Please repeat exactly the lines below from the one containing "- deze stijl" down to the one containing "- DSC voorziet", both included, and nothing else.
START SOURCE MATERIAL
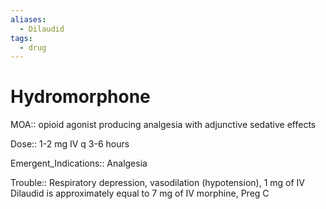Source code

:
 ```yaml
---
aliases:
  - Dilaudid
tags:
  - drug
---
```

# Hydromorphone  
  
MOA:: opioid agonist producing analgesia with adjunctive sedative effects  
  
Dose:: 1-2 mg IV q 3-6 hours  
  
Emergent_Indications:: Analgesia  
  
Trouble:: Respiratory depression, vasodilation (hypotension), 1 mg of IV Dilaudid is approximately equal to 7 mg of IV morphine, Preg C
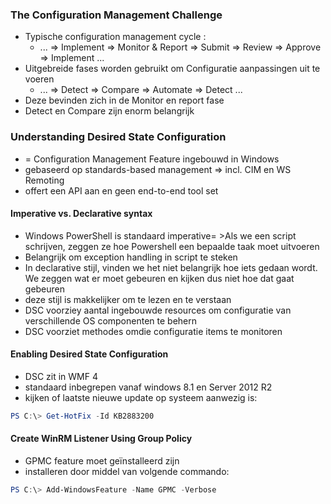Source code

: ### The Configuration Management Challenge

- Typische configuration management cycle :
	- ... => Implement => Monitor & Report => Submit => Review => Approve => Implement ...
- Uitgebreide fases worden gebruikt om Configuratie aanpassingen uit te voeren
	- ... => Detect => Compare => Automate => Detect ...
 - Deze bevinden zich in de Monitor en report fase 
 - Detect en Compare zijn enorm belangrijk

 ### Understanding Desired State Configuration
  - = Configuration Management Feature ingebouwd in Windows
  - gebaseerd op standards-based management => incl. CIM en WS Remoting
  - offert een API aan en geen end-to-end tool set

 #### Imperative vs. Declarative syntax
  - Windows PowerShell is standaard imperative= >Als we een script schrijven, zeggen ze hoe Powershell een bepaalde taak moet uitvoeren
  - Belangrijk om exception handling in script te steken
  - In declarative stijl, vinden we het niet belangrijk hoe iets gedaan wordt. We zeggen wat er moet gebeuren en kijken dus niet hoe dat gaat gebeuren
  - deze stijl is makkelijker om te lezen en te verstaan
  - DSC voorziey aantal ingebouwde resources om configuratie van verschillende OS componenten te behern
  - DSC voorziet methodes omdie configuratie items te monitoren

 #### Enabling Desired State Configuration
 - DSC zit in WMF 4
 - standaard inbegrepen vanaf windows 8.1 en Server 2012 R2
 - kijken of laatste nieuwe update op systeem aanwezig is:
```PowerShell
PS C:\> Get-HotFix -Id KB2883200
```
#### Create WinRM Listener Using Group Policy
- GPMC feature moet geïnstalleerd zijn
- installeren door middel van volgende commando:
```PowerShell
PS C:\> Add-WindowsFeature -Name GPMC -Verbose
```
END SOURCE MATERIAL
◆ TASK SOLUTION ◆
  - deze stijl is makkelijker om te lezen en te verstaan
  - DSC voorziey aantal ingebouwde resources om configuratie van verschillende OS componenten te behern
  - DSC voorziet methodes omdie configuratie items te monitoren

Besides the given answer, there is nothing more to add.